Bir türlü uyanamadı, devam ediyordu gördükleri. Cemal, kadının kaybolduğu karanlığa döndü yüzünü, onun ardından gitmek istiyordu...Ama kapı bir anda karanlık ile yok olmuştu.

''-Gitme....Cemal dur!'' diye neredeyse bağırmaya başladı Elif...

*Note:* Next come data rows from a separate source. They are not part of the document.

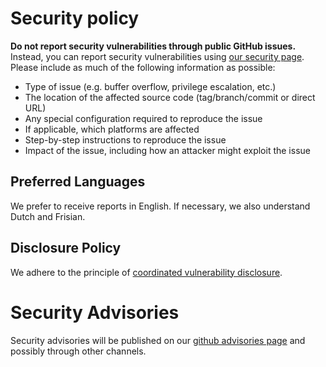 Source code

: Security policy
===============

**Do not report security vulnerabilities through public GitHub issues.**
Instead, you can report security vulnerabilities using [our security page].
Please include as much of the following information as possible:
 * Type of issue (e.g. buffer overflow, privilege escalation, etc.)
 * The location of the affected source code (tag/branch/commit or direct URL)
 * Any special configuration required to reproduce the issue
 * If applicable, which platforms are affected
 * Step-by-step instructions to reproduce the issue
 * Impact of the issue, including how an attacker might exploit the issue
## Preferred Languages
We prefer to receive reports in English. If necessary, we also understand Dutch and Frisian.
## Disclosure Policy
We adhere to the principle of [coordinated vulnerability disclosure].

Security Advisories
===================
Security advisories will be published on our [github advisories page] and
possibly through other channels.

[our security page]: https://github.com/trifectatechfoundation/bzip2-rs/security
[coordinated vulnerability disclosure]: https://vuls.cert.org/confluence/display/CVD/Executive+Summary
[github advisories page]: https://github.com/trifectatechfoundation/libbzip2-rs/security/advisories
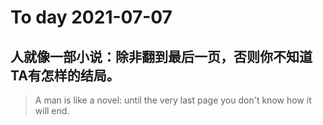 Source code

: 
# To day 2021-07-07


## 人就像一部小说：除非翻到最后一页，否则你不知道TA有怎样的结局。
> A man is like a novel: until the very last page you don't know how it will end.

     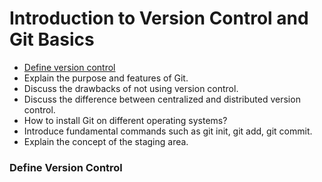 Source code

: # Introduction to Version Control and Git Basics
- [Define version control](###define-version-control) 
- Explain the purpose and features of Git.
- Discuss the drawbacks of not using version control.
- Discuss the difference between centralized and distributed version control.
- How to install Git on different operating systems?
- Introduce fundamental commands such as git init, git add, git commit.
- Explain the concept of the staging area.

### Define Version Control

İşte o an kendini sarsan güçlü ellerle daldığı bu ne olduğunu anlayamadığı kabustan kurtuldu. Ve karşısında kocasını gördü...Ağlayarak sarıldı ona. Cemal onun bu halinden ürkmüştü. Eski rahatsızlığının yeniden ortaya çıkmış olabileceğini düşündü, korktu. Karısını sakinleştirmeye çalıştı:

''-Geçti....Sadece kötü bir rüya...Geçti....Bak döndüm, yanındayım...''diyordu sıcak bir sesle...Bir yandan da saçlarını okşuyordu usul usul küçük çocuk gibi kucağında uyutmak istedi sakin ve sevgi dolu. Kadın bu sefer güven dolu sakin bir uykuya kapıldı..Kemal rahatsız etmekten çekinerek yatağına bıraktı onu yavaşça...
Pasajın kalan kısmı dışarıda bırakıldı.